Directions for this task ::
Spot each line in the records below where the word "multiple" occurs, then copy it.

(Data for the task)

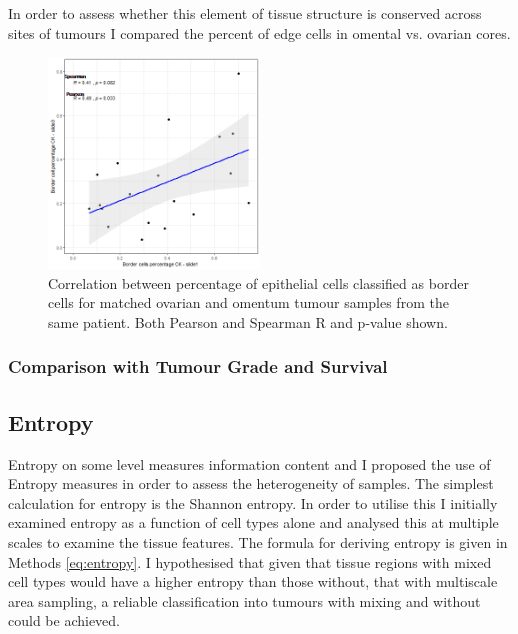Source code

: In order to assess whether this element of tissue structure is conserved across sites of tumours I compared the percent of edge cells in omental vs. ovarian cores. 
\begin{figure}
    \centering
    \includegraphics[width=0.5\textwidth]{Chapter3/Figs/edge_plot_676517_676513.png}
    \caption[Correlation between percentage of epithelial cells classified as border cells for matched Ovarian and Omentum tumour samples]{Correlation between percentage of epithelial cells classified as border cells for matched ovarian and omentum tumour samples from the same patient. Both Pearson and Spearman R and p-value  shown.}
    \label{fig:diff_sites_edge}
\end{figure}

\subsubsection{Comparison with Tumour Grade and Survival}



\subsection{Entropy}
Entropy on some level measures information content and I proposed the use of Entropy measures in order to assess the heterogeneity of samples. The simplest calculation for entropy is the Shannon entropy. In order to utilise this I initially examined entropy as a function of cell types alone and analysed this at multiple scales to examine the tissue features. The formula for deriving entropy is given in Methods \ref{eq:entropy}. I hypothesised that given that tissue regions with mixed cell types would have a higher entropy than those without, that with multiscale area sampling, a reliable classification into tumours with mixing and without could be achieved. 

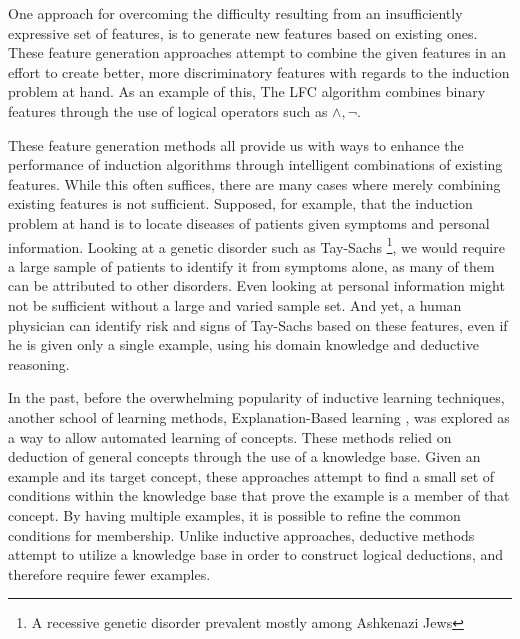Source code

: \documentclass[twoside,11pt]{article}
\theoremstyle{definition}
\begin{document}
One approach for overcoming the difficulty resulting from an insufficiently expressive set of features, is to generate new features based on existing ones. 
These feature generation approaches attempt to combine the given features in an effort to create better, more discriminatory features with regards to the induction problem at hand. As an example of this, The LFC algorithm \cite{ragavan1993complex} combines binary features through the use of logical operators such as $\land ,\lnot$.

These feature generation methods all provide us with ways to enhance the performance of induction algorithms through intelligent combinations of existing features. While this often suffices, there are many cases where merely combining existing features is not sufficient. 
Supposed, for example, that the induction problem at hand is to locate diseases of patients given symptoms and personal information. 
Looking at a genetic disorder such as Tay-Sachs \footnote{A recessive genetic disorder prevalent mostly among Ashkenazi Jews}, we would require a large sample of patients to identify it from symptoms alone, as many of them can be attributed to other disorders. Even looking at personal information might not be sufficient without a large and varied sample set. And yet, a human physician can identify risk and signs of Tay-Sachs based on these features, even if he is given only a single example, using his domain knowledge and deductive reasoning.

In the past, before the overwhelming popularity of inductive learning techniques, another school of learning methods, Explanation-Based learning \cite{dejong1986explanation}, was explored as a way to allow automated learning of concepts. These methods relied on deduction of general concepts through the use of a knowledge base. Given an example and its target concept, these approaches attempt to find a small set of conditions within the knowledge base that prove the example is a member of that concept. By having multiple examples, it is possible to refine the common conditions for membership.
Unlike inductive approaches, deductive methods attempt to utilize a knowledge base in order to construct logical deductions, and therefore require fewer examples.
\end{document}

(End Data for the task)
(Data for the task)

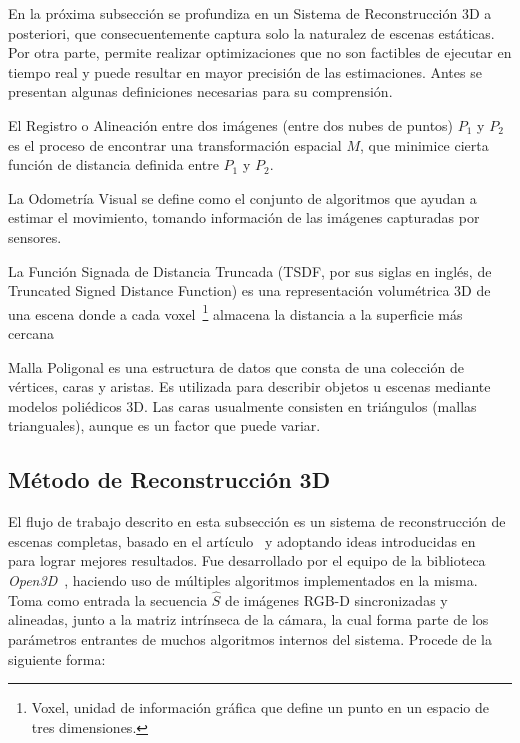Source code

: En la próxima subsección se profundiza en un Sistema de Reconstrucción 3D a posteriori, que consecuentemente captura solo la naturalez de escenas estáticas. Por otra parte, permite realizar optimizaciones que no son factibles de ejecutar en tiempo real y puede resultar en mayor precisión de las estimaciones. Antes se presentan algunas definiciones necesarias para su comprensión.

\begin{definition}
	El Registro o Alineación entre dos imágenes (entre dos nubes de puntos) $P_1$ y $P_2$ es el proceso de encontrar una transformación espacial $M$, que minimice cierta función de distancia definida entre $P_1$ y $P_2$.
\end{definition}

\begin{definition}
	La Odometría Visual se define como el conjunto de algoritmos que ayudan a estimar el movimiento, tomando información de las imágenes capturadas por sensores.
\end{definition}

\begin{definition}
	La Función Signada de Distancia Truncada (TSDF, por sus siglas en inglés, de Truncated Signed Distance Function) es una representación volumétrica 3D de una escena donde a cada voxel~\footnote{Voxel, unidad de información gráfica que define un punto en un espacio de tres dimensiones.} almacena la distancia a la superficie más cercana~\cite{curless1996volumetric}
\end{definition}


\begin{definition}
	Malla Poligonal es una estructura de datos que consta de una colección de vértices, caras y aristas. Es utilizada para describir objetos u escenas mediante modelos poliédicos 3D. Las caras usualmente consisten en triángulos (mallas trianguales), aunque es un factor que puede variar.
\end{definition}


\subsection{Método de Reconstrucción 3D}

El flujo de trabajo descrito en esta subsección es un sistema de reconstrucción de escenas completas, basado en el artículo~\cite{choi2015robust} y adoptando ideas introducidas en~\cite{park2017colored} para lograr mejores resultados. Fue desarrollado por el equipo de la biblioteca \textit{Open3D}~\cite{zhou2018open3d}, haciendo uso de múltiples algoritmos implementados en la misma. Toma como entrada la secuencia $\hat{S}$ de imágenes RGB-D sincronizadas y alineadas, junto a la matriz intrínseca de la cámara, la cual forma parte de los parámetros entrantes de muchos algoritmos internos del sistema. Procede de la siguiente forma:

(End Data for the task)

Answer space ::
Entropy on some level measures information content and I proposed the use of Entropy measures in order to assess the heterogeneity of samples. The simplest calculation for entropy is the Shannon entropy. In order to utilise this I initially examined entropy as a function of cell types alone and analysed this at multiple scales to examine the tissue features. The formula for deriving entropy is given in Methods \ref{eq:entropy}. I hypothesised that given that tissue regions with mixed cell types would have a higher entropy than those without, that with multiscale area sampling, a reliable classification into tumours with mixing and without could be achieved. 
In the past, before the overwhelming popularity of inductive learning techniques, another school of learning methods, Explanation-Based learning \cite{dejong1986explanation}, was explored as a way to allow automated learning of concepts. These methods relied on deduction of general concepts through the use of a knowledge base. Given an example and its target concept, these approaches attempt to find a small set of conditions within the knowledge base that prove the example is a member of that concept. By having multiple examples, it is possible to refine the common conditions for membership.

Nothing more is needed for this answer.